AIM OF THE TASK:
Look for the word "githubusercontent" in the entries below, then copy every line that has it.

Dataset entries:
==================================================
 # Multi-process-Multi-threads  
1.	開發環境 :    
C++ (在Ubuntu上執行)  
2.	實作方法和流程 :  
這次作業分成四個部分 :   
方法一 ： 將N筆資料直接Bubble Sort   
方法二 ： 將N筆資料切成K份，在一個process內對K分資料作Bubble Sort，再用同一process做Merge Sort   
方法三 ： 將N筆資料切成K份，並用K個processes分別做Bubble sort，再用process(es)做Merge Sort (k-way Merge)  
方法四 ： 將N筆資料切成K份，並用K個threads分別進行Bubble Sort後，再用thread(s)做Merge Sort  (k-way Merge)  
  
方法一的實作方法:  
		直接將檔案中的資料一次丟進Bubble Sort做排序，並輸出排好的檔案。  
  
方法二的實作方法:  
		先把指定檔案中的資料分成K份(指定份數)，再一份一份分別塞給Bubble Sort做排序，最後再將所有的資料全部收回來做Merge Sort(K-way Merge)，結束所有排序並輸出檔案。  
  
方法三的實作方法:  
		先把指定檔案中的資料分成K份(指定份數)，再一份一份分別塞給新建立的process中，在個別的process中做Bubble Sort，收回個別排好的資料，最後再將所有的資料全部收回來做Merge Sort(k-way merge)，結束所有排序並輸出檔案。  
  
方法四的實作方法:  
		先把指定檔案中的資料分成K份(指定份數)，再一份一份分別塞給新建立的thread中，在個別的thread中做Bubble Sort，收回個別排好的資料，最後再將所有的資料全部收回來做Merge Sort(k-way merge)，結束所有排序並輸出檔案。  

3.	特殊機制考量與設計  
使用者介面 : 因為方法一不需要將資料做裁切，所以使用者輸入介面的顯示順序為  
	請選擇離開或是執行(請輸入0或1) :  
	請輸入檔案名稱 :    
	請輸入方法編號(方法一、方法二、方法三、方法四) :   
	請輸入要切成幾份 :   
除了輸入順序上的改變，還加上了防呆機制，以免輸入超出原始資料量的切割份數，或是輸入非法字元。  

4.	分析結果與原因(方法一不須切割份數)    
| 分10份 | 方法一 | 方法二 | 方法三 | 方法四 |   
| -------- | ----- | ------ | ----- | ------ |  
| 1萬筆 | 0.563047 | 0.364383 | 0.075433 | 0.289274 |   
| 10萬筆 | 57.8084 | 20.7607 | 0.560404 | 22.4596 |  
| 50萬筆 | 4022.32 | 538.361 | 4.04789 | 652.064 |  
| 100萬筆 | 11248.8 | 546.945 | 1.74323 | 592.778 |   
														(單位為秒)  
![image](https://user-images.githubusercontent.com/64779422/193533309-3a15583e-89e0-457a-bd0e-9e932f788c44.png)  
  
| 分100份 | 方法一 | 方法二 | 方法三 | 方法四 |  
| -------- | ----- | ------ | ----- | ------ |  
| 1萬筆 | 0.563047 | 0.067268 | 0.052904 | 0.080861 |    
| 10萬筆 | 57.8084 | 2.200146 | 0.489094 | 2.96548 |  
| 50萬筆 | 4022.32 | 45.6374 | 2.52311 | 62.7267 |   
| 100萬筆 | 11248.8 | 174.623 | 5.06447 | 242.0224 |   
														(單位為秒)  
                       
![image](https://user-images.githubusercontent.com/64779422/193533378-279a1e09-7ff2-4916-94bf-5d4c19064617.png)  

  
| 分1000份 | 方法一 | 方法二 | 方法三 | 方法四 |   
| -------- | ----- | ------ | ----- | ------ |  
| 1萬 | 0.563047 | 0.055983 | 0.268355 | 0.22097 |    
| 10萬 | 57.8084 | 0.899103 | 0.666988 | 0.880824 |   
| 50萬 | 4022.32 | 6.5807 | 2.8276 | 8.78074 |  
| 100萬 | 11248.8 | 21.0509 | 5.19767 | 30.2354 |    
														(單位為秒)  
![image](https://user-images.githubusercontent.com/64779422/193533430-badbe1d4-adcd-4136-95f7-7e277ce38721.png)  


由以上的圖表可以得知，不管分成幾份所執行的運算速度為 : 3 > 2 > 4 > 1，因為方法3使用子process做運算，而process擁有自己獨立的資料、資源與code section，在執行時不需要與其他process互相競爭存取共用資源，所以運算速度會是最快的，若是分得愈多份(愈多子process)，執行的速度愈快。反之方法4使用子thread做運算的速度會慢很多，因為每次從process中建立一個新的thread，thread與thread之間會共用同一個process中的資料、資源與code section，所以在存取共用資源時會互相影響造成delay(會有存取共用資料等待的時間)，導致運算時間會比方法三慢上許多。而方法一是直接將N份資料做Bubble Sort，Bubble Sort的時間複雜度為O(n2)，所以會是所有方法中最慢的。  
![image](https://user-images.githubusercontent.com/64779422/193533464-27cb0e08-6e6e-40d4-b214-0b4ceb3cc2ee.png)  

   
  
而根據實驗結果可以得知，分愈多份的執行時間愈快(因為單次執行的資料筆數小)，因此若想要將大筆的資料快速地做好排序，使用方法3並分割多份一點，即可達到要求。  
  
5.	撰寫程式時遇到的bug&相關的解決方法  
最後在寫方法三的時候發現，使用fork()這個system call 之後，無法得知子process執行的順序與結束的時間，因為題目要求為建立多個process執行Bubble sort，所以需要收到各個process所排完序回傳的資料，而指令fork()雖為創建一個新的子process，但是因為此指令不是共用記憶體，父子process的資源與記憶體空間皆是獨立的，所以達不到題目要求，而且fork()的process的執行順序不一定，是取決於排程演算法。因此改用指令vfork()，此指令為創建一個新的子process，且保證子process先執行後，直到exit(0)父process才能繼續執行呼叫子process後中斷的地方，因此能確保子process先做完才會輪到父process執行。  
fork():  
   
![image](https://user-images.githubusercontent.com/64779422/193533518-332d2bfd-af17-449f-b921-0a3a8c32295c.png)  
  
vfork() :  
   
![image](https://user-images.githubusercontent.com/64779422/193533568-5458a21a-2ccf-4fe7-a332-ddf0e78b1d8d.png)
==================================================
TASK RESULT:
![image](https://user-images.githubusercontent.com/64779422/193533309-3a15583e-89e0-457a-bd0e-9e932f788c44.png)  
![image](https://user-images.githubusercontent.com/64779422/193533378-279a1e09-7ff2-4916-94bf-5d4c19064617.png)  
![image](https://user-images.githubusercontent.com/64779422/193533430-badbe1d4-adcd-4136-95f7-7e277ce38721.png)  
![image](https://user-images.githubusercontent.com/64779422/193533464-27cb0e08-6e6e-40d4-b214-0b4ceb3cc2ee.png)  
![image](https://user-images.githubusercontent.com/64779422/193533518-332d2bfd-af17-449f-b921-0a3a8c32295c.png)  
![image](https://user-images.githubusercontent.com/64779422/193533568-5458a21a-2ccf-4fe7-a332-ddf0e78b1d8d.png)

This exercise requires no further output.